* _Exercise details_
Report how many lines in the records below contain the word "have". Give only the number.

* _Data for analysis_
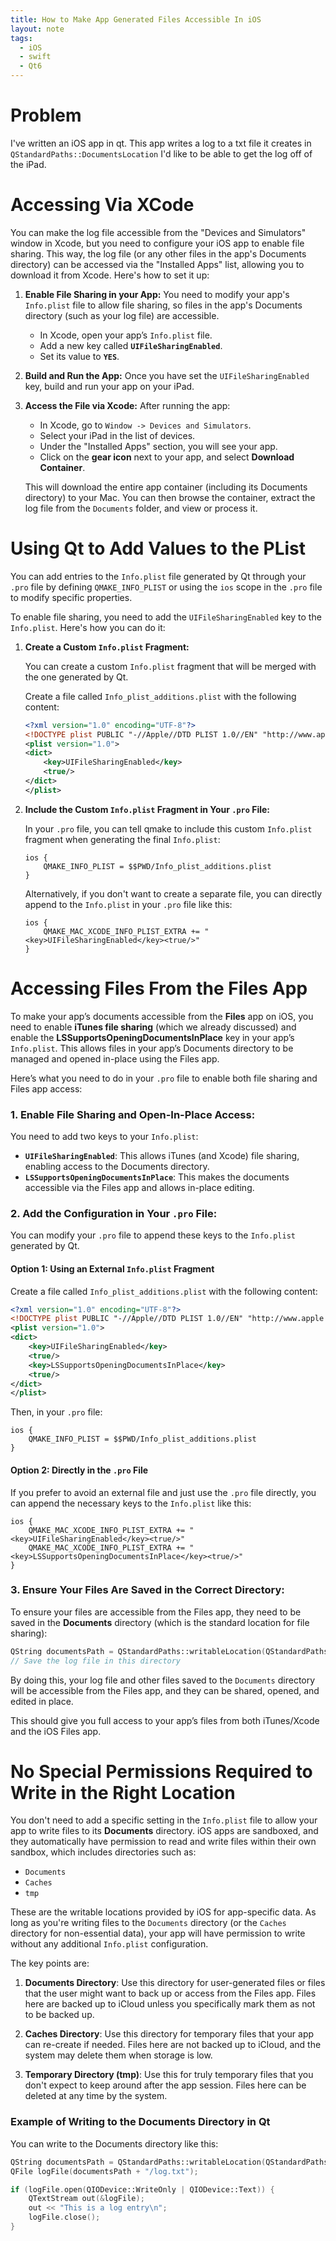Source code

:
 ```yaml
---
title: How to Make App Generated Files Accessible In iOS
layout: note
tags:
  - iOS
  - swift
  - Qt6
---
```


# Problem

I've written an iOS app in qt. This app writes a log to a txt file it creates in `QStandardPaths::DocumentsLocation`
I'd like to be able to get the log off of the iPad.

# Accessing Via XCode

You can make the log file accessible from the "Devices and Simulators" window in Xcode, but you need to configure your iOS app to enable file sharing. This way, the log file (or any other files in the app's Documents directory) can be accessed via the "Installed Apps" list, allowing you to download it from Xcode. Here's how to set it up:

1. **Enable File Sharing in your App:**
   You need to modify your app's `Info.plist` file to allow file sharing, so files in the app's Documents directory (such as your log file) are accessible.

   - In Xcode, open your app’s `Info.plist` file.
   - Add a new key called **`UIFileSharingEnabled`**.
   - Set its value to **`YES`**.

2. **Build and Run the App:**
   Once you have set the `UIFileSharingEnabled` key, build and run your app on your iPad.

3. **Access the File via Xcode:**
   After running the app:
   - In Xcode, go to `Window -> Devices and Simulators`.
   - Select your iPad in the list of devices.
   - Under the "Installed Apps" section, you will see your app.
   - Click on the **gear icon** next to your app, and select **Download Container**.

   This will download the entire app container (including its Documents directory) to your Mac. You can then browse the container, extract the log file from the `Documents` folder, and view or process it.

# Using Qt to Add Values to the PList

You can add entries to the `Info.plist` file generated by Qt through your `.pro` file by defining `QMAKE_INFO_PLIST` or using the `ios` scope in the `.pro` file to modify specific properties.

To enable file sharing, you need to add the `UIFileSharingEnabled` key to the `Info.plist`. Here's how you can do it:

1. **Create a Custom `Info.plist` Fragment:**

   You can create a custom `Info.plist` fragment that will be merged with the one generated by Qt.

   Create a file called `Info_plist_additions.plist` with the following content:

   ```xml
   <?xml version="1.0" encoding="UTF-8"?>
   <!DOCTYPE plist PUBLIC "-//Apple//DTD PLIST 1.0//EN" "http://www.apple.com/DTDs/PropertyList-1.0.dtd">
   <plist version="1.0">
   <dict>
       <key>UIFileSharingEnabled</key>
       <true/>
   </dict>
   </plist>
   ```

2. **Include the Custom `Info.plist` Fragment in Your `.pro` File:**

   In your `.pro` file, you can tell qmake to include this custom `Info.plist` fragment when generating the final `Info.plist`:

   ```qmake
   ios {
       QMAKE_INFO_PLIST = $$PWD/Info_plist_additions.plist
   }
   ```

   Alternatively, if you don't want to create a separate file, you can directly append to the `Info.plist` in your `.pro` file like this:

   ```qmake
   ios {
       QMAKE_MAC_XCODE_INFO_PLIST_EXTRA += "<key>UIFileSharingEnabled</key><true/>"
   }
   ```


# Accessing Files From the Files App

To make your app’s documents accessible from the **Files** app on iOS, you need to enable **iTunes file sharing** (which we already discussed) and enable the **LSSupportsOpeningDocumentsInPlace** key in your app’s `Info.plist`. This allows files in your app’s Documents directory to be managed and opened in-place using the Files app.

Here’s what you need to do in your `.pro` file to enable both file sharing and Files app access:

### 1. **Enable File Sharing and Open-In-Place Access:**

You need to add two keys to your `Info.plist`:

- **`UIFileSharingEnabled`**: This allows iTunes (and Xcode) file sharing, enabling access to the Documents directory.
- **`LSSupportsOpeningDocumentsInPlace`**: This makes the documents accessible via the Files app and allows in-place editing.

### 2. **Add the Configuration in Your `.pro` File:**

You can modify your `.pro` file to append these keys to the `Info.plist` generated by Qt.

#### Option 1: Using an External `Info.plist` Fragment

Create a file called `Info_plist_additions.plist` with the following content:

```xml
<?xml version="1.0" encoding="UTF-8"?>
<!DOCTYPE plist PUBLIC "-//Apple//DTD PLIST 1.0//EN" "http://www.apple.com/DTDs/PropertyList-1.0.dtd">
<plist version="1.0">
<dict>
    <key>UIFileSharingEnabled</key>
    <true/>
    <key>LSSupportsOpeningDocumentsInPlace</key>
    <true/>
</dict>
</plist>
```

Then, in your `.pro` file:

```qmake
ios {
    QMAKE_INFO_PLIST = $$PWD/Info_plist_additions.plist
}
```

#### Option 2: Directly in the `.pro` File

If you prefer to avoid an external file and just use the `.pro` file directly, you can append the necessary keys to the `Info.plist` like this:

```qmake
ios {
    QMAKE_MAC_XCODE_INFO_PLIST_EXTRA += "<key>UIFileSharingEnabled</key><true/>"
    QMAKE_MAC_XCODE_INFO_PLIST_EXTRA += "<key>LSSupportsOpeningDocumentsInPlace</key><true/>"
}
```

### 3. **Ensure Your Files Are Saved in the Correct Directory:**

To ensure your files are accessible from the Files app, they need to be saved in the **Documents** directory (which is the standard location for file sharing):

```cpp
QString documentsPath = QStandardPaths::writableLocation(QStandardPaths::DocumentsLocation);
// Save the log file in this directory
```

By doing this, your log file and other files saved to the `Documents` directory will be accessible from the Files app, and they can be shared, opened, and edited in place.

This should give you full access to your app’s files from both iTunes/Xcode and the iOS Files app.

# No Special Permissions Required to Write in the Right Location

You don't need to add a specific setting in the `Info.plist` file to allow your app to write files to its **Documents** directory. iOS apps are sandboxed, and they automatically have permission to read and write files within their own sandbox, which includes directories such as:

- `Documents`
- `Caches`
- `tmp`

These are the writable locations provided by iOS for app-specific data. As long as you're writing files to the `Documents` directory (or the `Caches` directory for non-essential data), your app will have permission to write without any additional `Info.plist` configuration.

The key points are:

1. **Documents Directory**: Use this directory for user-generated files or files that the user might want to back up or access from the Files app. Files here are backed up to iCloud unless you specifically mark them as not to be backed up.

2. **Caches Directory**: Use this directory for temporary files that your app can re-create if needed. Files here are not backed up to iCloud, and the system may delete them when storage is low.

3. **Temporary Directory (tmp)**: Use this for truly temporary files that you don't expect to keep around after the app session. Files here can be deleted at any time by the system.

### Example of Writing to the Documents Directory in Qt

You can write to the Documents directory like this:

```cpp
QString documentsPath = QStandardPaths::writableLocation(QStandardPaths::DocumentsLocation);
QFile logFile(documentsPath + "/log.txt");

if (logFile.open(QIODevice::WriteOnly | QIODevice::Text)) {
    QTextStream out(&logFile);
    out << "This is a log entry\n";
    logFile.close();
}
```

* _Finished task_
3